[WHAT IS REQUIRED]: The line containing "bound A bottomup/bottom_sequence" and every line after it, through the last line of the records, are to be transcribed exactly, and nothing else.

== DATASET RECORDS ==

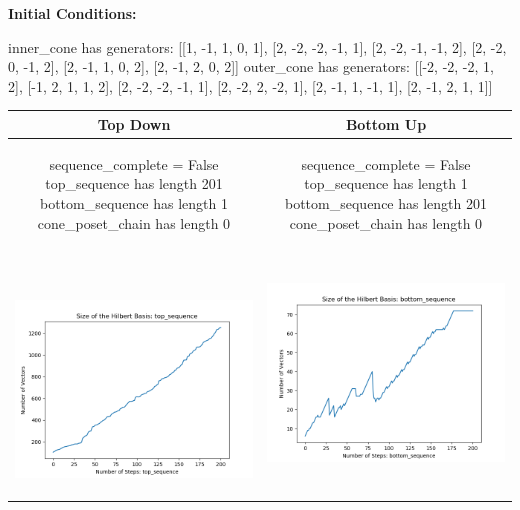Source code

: \documentclass[10pt]{article}
\begin{document}
\textbf{Initial Conditions:}
\begin{SAGE}
inner_cone has generators: 
[[1, -1, 1, 0, 1], [2, -2, -2, -1, 1], [2, -2, -1, -1, 2], [2, -2, 0, -1, 2], [2, -1, 1, 0, 2], [2, -1, 2, 0, 2]]
outer_cone has generators: 
[[-2, -2, -2, 1, 2], [-1, 2, 1, 1, 2], [2, -2, -2, -1, 1], [2, -2, 2, -2, 1], [2, -1, 1, -1, 1], [2, -1, 2, 1, 1]]

\end{SAGE}
\begin{tabular}{c|c}
\textbf{Top Down} & \textbf{Bottom Up} \\ \hline  
\begin{SAGE}
	sequence_complete = False
	top_sequence has length 201
	bottom_sequence has length 1
	cone_poset_chain has length 0
\end{SAGE} 
&
\begin{SAGE}
	sequence_complete = False
	top_sequence has length 1
	bottom_sequence has length 201
	cone_poset_chain has length 0
\end{SAGE} 
\\ \hline
\
\begin{minipage}{.45\textwidth}
\includegraphics[width=\textwidth]{"DATA/5d/6 generators 2 bound A/top_sequence SIZE"}
\end{minipage} &
\begin{minipage}{.45\textwidth}
\includegraphics[width=\textwidth]{"DATA/5d/6 generators 2 bound A bottomup/bottom_sequence SIZE"}

\end{minipage}
\end{tabular}
\end{document}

===

[RESULT FOR THIS EXERCISE]:
\includegraphics[width=\textwidth]{"DATA/5d/6 generators 2 bound A bottomup/bottom_sequence SIZE"}

\end{minipage}
\end{tabular}
\end{document}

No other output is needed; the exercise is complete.